This is an extract from the final paragraph of this post....just in case you don't make it to the end:

"IS THE CURRENT.... SYSTEM WONDERFUL & ALWAYS FAIR?
That’s a big no from me! But all things considered, it’s reasonable. What people who might become involved in the .... system one day should consider is facing up to the realities and shortcomings in the..... system, as well as life generally, and understand as best as possible and be prepared for possible eventualities. Some people embrace a strategy of ignoring realities, even if the realities are, indeed, absurd. In the.... arenas, ignoring reality might be properly termed as “philosophical suicide”. Putting out a cry of ‘unfair’ or ‘foul’ won’t get you far.
Do yourself a favor. See someone who knows the system."

THIS WAS SOME OFF THE CUFF ADVICE I GAVE A LADY HERE RECENTLY...SHE WAS KIND ENOUGH TO REPLY THAT 'I ROCKED'....MUCH OF THE STUFF THAT I DO IS TO GIVE PRACTICAL ADVICE RATHER THAN PROFESSIONAL ADVICE....
Suggest follow this advice BELOW...it was husband re wife but same principles apply....your husband is NOT entitled to stand by and watch your brain fry....you CAN do something yourself, SO DO IT..THIS IS FROM AMELIA EARHART - Mostly, my flying has been solo, but the preparation for it wasn't. Without my husband's help and encouragement, I could not have attempted what I have. Ours has been a contented and reasonable partnership, he with his solo jobs and I with mine.
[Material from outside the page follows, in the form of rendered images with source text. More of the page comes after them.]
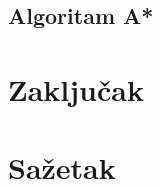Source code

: \documentclass[times, utf8, seminar, numeric]{fer}
\begin{document}
\section{Algoritam A*}


%

\chapter{Zaključak}





\chapter{Sažetak}

\end{document}
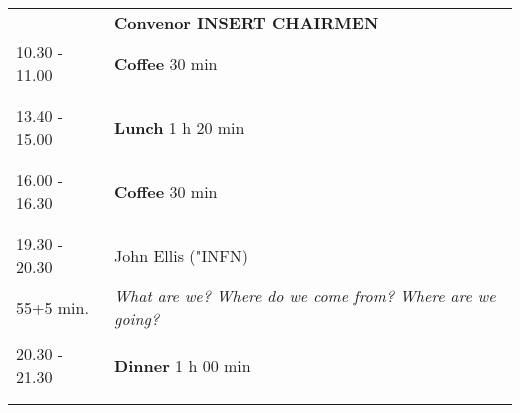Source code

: \begin{longtable}{p{3cm}p{13cm}}
&\hfill {\bf Convenor INSERT CHAIRMEN }\\ 
10.30 - 11.00 & {\bf Coffee} \hfill 30 min \\ 
 & \\ 
 & \\ 
13.40 - 15.00 & {\bf Lunch} \hfill 1 h 20 min \\ 
 & \\ 
 & \\ 
16.00 - 16.30 & {\bf Coffee} \hfill 30 min \\ 
 & \\ 
 & \\ 
19.30 - 20.30 & John Ellis ("INFN)\\ 
55+5 min. & {\it What are we? Where do we come from? Where are we going?}\\ 
 & \\ 
20.30 - 21.30 & {\bf Dinner} \hfill 1 h 00 min \\ 
 & \\ 
 & \\ 
\end{longtable}

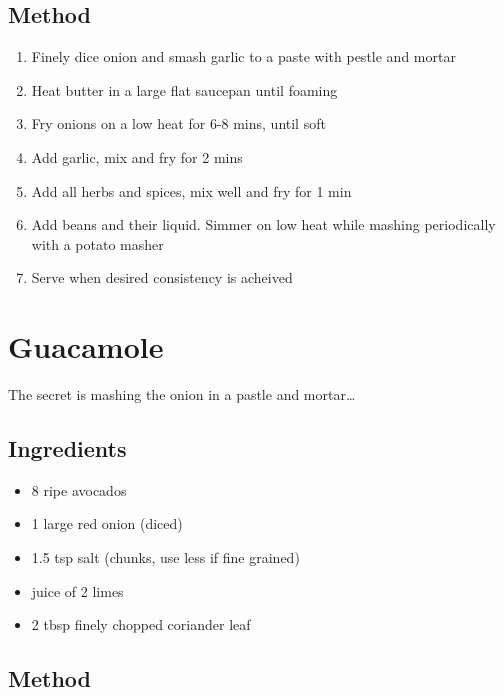 \documentclass[
]{book}
\providecommand{\tightlist}{%
  \setlength{\itemsep}{0pt}\setlength{\parskip}{0pt}}
\begin{document}
\hypertarget{method}{%
\section{Method}\label{method}}

\begin{enumerate}
\def\labelenumi{\arabic{enumi}.}
\tightlist
\item
  Finely dice onion and smash garlic to a paste with pestle and mortar
\item
  Heat butter in a large flat saucepan until foaming
\item
  Fry onions on a low heat for 6-8 mins, until soft
\item
  Add garlic, mix and fry for 2 mins
\item
  Add all herbs and spices, mix well and fry for 1 min
\item
  Add beans and their liquid. Simmer on low heat while mashing periodically with a potato masher
\item
  Serve when desired consistency is acheived
\end{enumerate}

\hypertarget{guacamole}{%
\chapter{Guacamole}\label{guacamole}}

The secret is mashing the onion in a pastle and mortar\ldots{}

\hypertarget{ingredients-1}{%
\section{Ingredients}\label{ingredients-1}}

\begin{itemize}
\tightlist
\item
  8 ripe avocados
\item
  1 large red onion (diced)
\item
  1.5 tsp salt (chunks, use less if fine grained)
\item
  juice of 2 limes
\item
  2 tbsp finely chopped coriander leaf
\end{itemize}

\hypertarget{method-1}{%
\section{Method}\label{method-1}}
\end{document}
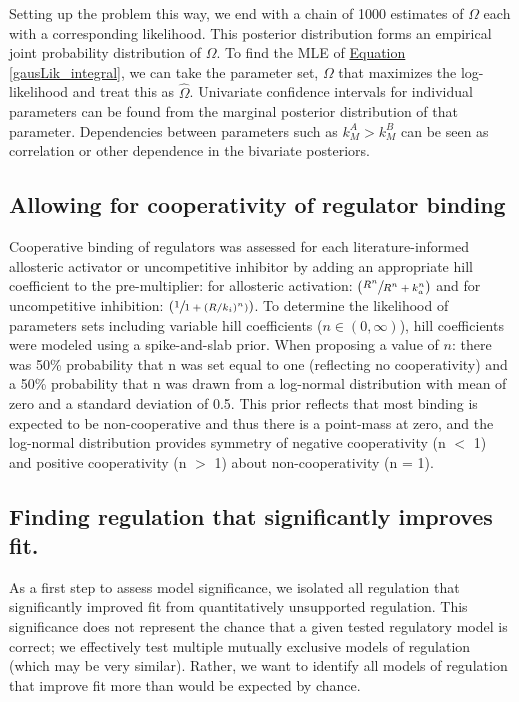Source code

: Setting up the problem this way, we end with a chain of 1000 estimates of $\Omega$ each with a corresponding likelihood.  This posterior distribution forms an empirical joint probability distribution of $\Omega$.  To find the MLE of \hyperref[gausLik_integral]{Equation \ref{gausLik_integral}}, we can take the parameter set, $\Omega$ that maximizes the log-likelihood and treat this as $\hat{\Omega}$. Univariate confidence intervals for individual parameters can be found from the marginal posterior distribution of that parameter.  Dependencies between parameters such as $k^{A}_{M} > k^{B}_{M}$ can be seen as correlation or other dependence in the bivariate posteriors.

\subsection*{Allowing for cooperativity of regulator binding}

Cooperative binding of regulators was assessed for each literature-informed allosteric activator or uncompetitive inhibitor by adding an appropriate hill coefficient to the pre-multiplier: for allosteric activation: $\left(\sfrac{R^{n}}{R^{n} + k_{a}^{n}}\right)$ and for uncompetitive inhibition: $(\sfrac{1}{1 + (R/k_{i})^n)})$.  To determine the likelihood of parameters sets including variable hill coefficients ($n \in (0,\infty)$), hill coefficients were modeled using a spike-and-slab prior.  When proposing a value of $n$: there was 50\% probability that n was set equal to one (reflecting no cooperativity) and a 50\% probability that n was drawn from a log-normal distribution with mean of zero and a standard deviation of 0.5.  This prior reflects that most binding is expected to be non-cooperative and thus there is a point-mass at zero, and the log-normal distribution provides symmetry of negative cooperativity (n $<$ 1) and positive cooperativity (n $>$ 1) about non-cooperativity (n = 1).

\subsection*{Finding regulation that significantly improves fit.}

As a first step to assess model significance, we isolated all regulation that significantly improved fit from quantitatively unsupported regulation. This significance does not represent the chance that a given tested regulatory model is correct; we effectively test multiple mutually exclusive models of regulation (which may be very similar). Rather, we want to identify all models of regulation that improve fit more than would be expected by chance.

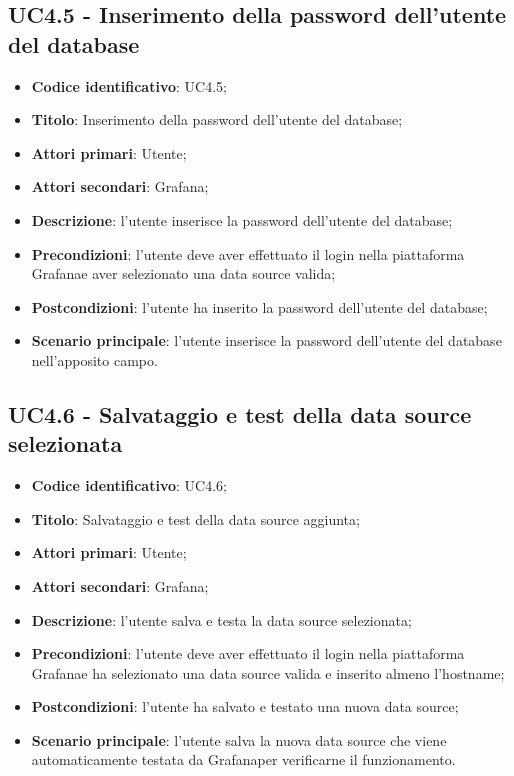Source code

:     \subsection{UC4.5 - Inserimento della password dell'utente del database}
        \begin{itemize}
            \item \textbf{Codice identificativo}: UC4.5;
            \item \textbf{Titolo}: Inserimento della password dell'utente del database;
            \item \textbf{Attori primari}: Utente;
            \item \textbf{Attori secondari}: Grafana\glo;
            \item \textbf{Descrizione}: l'utente inserisce la password dell'utente del database;
            \item \textbf{Precondizioni}: l'utente deve aver effettuato il login nella piattaforma Grafana\glo e aver selezionato una                                  data source valida;
            \item \textbf{Postcondizioni}: l'utente ha inserito la password dell'utente del database;
            \item \textbf{Scenario principale}: l'utente inserisce la password dell'utente del database nell'apposito campo.
        \end{itemize}
    \subsection{UC4.6 - Salvataggio e test della data source selezionata}
        \begin{itemize}
            \item \textbf{Codice identificativo}: UC4.6;
            \item \textbf{Titolo}: Salvataggio e test della data source aggiunta;
            \item \textbf{Attori primari}: Utente;
            \item \textbf{Attori secondari}: Grafana\glo;
            \item \textbf{Descrizione}: l'utente salva e testa la data source selezionata;
            \item \textbf{Precondizioni}: l'utente deve aver effettuato il login nella piattaforma Grafana\glo e ha selezionato una data                               source valida e inserito almeno l'hostname;
            \item \textbf{Postcondizioni}: l'utente ha salvato e testato una nuova data source;
            \item \textbf{Scenario principale}: l'utente salva la nuova data source che viene automaticamente testata da Grafana\glosp                                       per verificarne il funzionamento.
        \end{itemize}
But always with work and play together, conducted under a satisfactory system of dual control...TO ACHIEVE GREATNESS SHE AND HER HUSBAND WORKED AS A TEAM...AMELIA ALSO SAID "Adventure is worthwhile in itself."...SO GO AND ADVENTURE AND STOP WASTING YOUR PRECIOUS TIME WONDERING WHAT'S GOING ON INSIDE THE HEAD OF THIS IDIOT....HE NEEDS TO BE A MAN AND BEING A MAN INVOLVES HONESTY AND DECENCY AND RESPECT. HE'S DEFICIENT ON ALL THE THE THINGS I JUST NAMED....DO NOT BE OWNED!! FIGHT FOR FAIR!..

SOME OF THE PRACTICAL ADVICE THAT I GIVE ON A CONSTANT BASIS IS something like: find freedom here and now, not in eternity… hold on to reason, but be aware of its limitations…much of life is absurd, so deal with it and just recognize that it is absurd… any strategy to ignore the problem of obvious absurdity and pretending that it’s something different is “philosophical suicide”….an absurd human knows about his mortality and yet doesn’t accept it, knows about the limitation of his reasoning, yet still holds it dear, feels the pleasure and pain of his experiences and yet tries to take in as many as possible….get out and get passionate about life and passion is not exclusive to activities which involve exchanges of body fluids…..and for f#uck sake, just harden up a little…what you are going through might be a bit tough, but I’d bet the farm of the fact that it’s not ‘Mosul tough’!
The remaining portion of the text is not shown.